EXERCISE PROMPT =>
Copy out each line of the material that includes the word "party".

INFORMATION PROVIDED =>
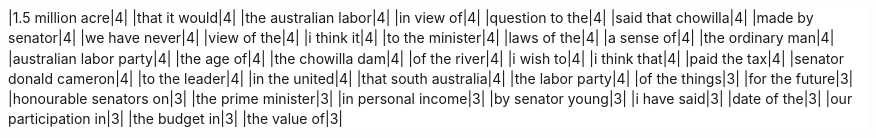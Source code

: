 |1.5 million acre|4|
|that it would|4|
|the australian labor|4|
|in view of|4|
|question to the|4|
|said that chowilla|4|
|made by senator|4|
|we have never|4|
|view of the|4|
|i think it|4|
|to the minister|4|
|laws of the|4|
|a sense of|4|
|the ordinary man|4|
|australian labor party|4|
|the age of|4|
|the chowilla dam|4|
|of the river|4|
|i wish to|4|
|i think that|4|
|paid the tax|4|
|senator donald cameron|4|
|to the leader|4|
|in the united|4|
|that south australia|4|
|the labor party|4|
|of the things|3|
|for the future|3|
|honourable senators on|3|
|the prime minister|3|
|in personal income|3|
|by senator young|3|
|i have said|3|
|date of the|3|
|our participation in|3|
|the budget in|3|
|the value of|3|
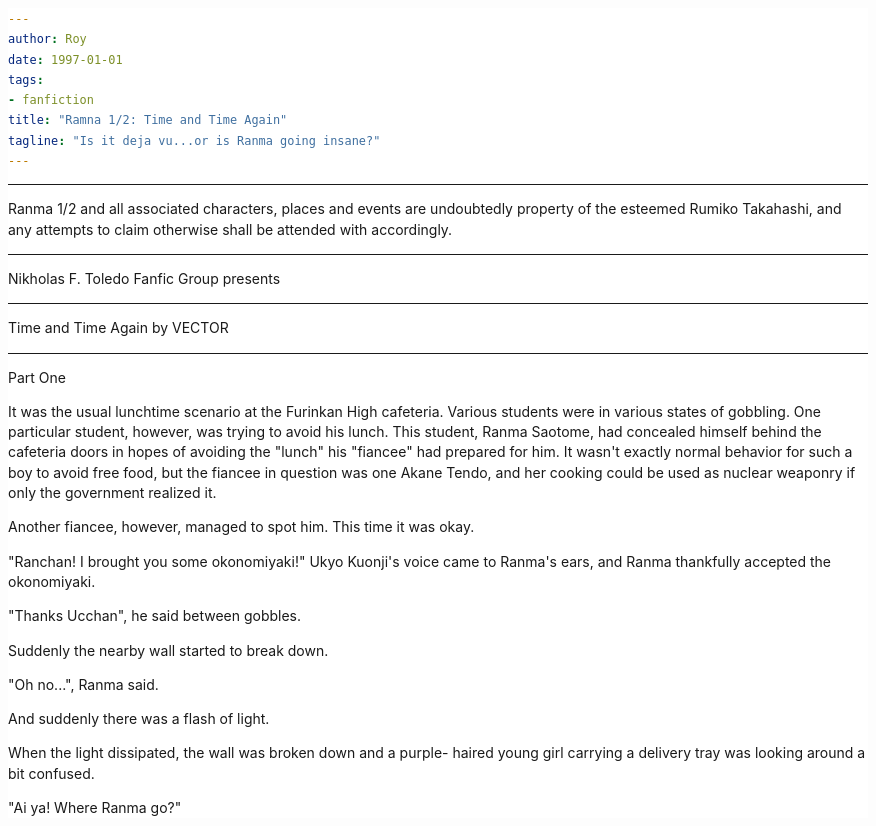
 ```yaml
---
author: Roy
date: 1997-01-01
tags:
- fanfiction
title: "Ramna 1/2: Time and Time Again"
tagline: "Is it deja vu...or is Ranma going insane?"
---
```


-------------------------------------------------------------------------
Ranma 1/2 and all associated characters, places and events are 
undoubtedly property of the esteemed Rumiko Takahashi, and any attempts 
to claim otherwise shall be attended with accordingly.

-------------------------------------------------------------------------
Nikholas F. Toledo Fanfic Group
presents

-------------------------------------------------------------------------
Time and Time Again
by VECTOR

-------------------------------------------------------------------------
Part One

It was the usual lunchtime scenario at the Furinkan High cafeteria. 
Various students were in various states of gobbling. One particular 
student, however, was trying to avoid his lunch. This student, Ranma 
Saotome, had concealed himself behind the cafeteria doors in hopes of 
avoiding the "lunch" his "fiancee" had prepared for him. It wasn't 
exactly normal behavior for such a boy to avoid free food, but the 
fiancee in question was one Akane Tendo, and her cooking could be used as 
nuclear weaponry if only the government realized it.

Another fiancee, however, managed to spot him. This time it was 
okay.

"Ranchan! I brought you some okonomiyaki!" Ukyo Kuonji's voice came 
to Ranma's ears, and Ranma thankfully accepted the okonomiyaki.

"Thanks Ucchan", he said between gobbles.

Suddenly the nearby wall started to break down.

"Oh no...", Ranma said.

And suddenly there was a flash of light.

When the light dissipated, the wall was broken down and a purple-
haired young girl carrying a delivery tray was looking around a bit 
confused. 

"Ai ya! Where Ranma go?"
---
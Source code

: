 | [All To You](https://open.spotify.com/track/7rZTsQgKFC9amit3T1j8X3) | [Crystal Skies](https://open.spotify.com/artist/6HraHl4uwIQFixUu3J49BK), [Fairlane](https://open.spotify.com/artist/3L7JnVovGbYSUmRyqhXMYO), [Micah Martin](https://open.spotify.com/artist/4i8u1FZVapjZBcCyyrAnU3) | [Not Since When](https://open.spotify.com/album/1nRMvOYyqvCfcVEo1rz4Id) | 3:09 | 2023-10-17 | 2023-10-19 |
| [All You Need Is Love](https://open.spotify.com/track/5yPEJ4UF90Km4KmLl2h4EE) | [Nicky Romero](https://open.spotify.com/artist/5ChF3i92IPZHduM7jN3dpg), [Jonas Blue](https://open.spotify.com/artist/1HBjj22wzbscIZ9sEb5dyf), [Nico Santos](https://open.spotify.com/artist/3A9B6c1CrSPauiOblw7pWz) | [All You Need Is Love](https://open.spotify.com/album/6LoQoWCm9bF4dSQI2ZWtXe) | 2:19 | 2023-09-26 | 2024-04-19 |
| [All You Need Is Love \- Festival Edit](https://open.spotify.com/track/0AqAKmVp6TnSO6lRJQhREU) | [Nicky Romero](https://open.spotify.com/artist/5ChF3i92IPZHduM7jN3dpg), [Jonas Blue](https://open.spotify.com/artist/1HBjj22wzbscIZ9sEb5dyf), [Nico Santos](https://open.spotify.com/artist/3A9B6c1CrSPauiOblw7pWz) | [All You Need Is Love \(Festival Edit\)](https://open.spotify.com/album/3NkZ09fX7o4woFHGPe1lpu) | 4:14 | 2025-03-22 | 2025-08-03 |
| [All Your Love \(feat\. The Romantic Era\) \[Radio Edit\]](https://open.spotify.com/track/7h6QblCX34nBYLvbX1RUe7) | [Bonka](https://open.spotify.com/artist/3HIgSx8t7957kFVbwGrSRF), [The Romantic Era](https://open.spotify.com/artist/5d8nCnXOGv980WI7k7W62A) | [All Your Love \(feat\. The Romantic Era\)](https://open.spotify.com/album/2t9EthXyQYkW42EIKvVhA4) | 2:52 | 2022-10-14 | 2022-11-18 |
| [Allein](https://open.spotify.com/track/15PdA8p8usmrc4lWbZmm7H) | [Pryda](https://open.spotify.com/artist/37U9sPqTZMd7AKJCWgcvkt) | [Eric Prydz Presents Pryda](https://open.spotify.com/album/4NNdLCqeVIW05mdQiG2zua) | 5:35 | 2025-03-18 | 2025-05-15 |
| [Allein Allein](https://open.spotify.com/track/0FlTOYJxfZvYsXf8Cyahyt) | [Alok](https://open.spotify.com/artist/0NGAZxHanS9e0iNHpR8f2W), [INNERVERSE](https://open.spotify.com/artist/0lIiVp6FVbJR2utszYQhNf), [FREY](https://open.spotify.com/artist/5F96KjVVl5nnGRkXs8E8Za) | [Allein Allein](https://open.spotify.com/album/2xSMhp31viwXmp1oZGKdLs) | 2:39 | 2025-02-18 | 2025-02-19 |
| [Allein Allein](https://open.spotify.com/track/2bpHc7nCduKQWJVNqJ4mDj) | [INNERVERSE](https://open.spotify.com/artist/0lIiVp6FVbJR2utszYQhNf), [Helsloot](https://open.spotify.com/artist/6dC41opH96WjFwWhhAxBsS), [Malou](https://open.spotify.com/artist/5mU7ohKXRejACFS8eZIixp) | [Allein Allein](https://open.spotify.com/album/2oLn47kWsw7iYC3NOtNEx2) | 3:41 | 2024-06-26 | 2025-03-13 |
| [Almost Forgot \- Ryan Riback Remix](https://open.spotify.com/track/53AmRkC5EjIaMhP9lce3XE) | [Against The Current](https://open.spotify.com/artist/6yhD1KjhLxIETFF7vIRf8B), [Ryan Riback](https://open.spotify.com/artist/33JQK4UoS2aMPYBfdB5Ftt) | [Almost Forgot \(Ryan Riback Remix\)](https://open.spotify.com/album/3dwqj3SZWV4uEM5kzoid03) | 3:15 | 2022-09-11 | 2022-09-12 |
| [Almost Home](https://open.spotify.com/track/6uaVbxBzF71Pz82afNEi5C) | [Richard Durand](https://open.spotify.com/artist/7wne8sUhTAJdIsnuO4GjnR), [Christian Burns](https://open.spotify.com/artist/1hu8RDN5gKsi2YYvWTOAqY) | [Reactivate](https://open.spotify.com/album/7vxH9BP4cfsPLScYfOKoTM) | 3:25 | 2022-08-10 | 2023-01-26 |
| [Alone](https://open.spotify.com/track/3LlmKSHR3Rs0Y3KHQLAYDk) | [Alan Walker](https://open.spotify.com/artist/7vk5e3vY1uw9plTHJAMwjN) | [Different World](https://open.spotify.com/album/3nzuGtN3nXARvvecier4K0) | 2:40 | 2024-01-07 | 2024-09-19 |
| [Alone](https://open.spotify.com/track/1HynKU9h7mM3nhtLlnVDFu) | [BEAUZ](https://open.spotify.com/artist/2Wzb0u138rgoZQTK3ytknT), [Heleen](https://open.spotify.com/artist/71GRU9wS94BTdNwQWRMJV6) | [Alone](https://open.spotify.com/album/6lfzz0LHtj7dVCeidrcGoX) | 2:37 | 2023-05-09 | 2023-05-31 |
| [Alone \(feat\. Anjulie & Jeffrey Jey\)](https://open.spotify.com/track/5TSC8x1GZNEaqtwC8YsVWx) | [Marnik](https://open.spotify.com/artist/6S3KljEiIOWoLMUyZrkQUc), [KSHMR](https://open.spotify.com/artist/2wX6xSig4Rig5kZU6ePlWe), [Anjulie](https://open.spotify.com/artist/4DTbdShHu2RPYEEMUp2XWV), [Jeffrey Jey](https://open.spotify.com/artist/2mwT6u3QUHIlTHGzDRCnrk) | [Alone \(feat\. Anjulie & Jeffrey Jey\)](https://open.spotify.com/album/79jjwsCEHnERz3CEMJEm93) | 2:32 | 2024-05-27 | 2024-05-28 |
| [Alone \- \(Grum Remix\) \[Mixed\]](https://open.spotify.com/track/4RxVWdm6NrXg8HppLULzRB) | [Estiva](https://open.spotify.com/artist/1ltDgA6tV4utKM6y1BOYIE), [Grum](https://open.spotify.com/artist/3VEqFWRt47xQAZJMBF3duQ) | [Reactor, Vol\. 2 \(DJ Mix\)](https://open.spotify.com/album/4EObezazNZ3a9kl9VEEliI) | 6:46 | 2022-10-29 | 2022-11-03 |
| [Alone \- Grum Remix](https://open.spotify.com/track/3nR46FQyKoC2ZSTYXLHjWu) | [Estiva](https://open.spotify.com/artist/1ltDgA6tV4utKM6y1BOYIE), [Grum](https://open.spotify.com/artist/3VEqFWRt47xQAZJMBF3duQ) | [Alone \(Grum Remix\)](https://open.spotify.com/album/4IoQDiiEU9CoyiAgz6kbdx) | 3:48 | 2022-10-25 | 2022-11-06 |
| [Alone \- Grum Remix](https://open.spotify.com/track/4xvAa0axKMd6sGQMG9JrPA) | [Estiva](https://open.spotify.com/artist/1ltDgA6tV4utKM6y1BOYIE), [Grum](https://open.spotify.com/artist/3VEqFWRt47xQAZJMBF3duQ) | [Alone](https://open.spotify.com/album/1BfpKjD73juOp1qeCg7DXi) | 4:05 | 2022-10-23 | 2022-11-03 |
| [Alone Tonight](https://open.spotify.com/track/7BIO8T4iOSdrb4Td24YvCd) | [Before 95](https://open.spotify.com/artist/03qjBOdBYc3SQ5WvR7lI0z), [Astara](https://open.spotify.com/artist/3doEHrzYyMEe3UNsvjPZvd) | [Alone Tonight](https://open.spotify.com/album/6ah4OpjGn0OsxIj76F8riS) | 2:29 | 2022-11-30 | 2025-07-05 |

EXERCISE ANSWER =>
|australian labor party|4|
|the labor party|4|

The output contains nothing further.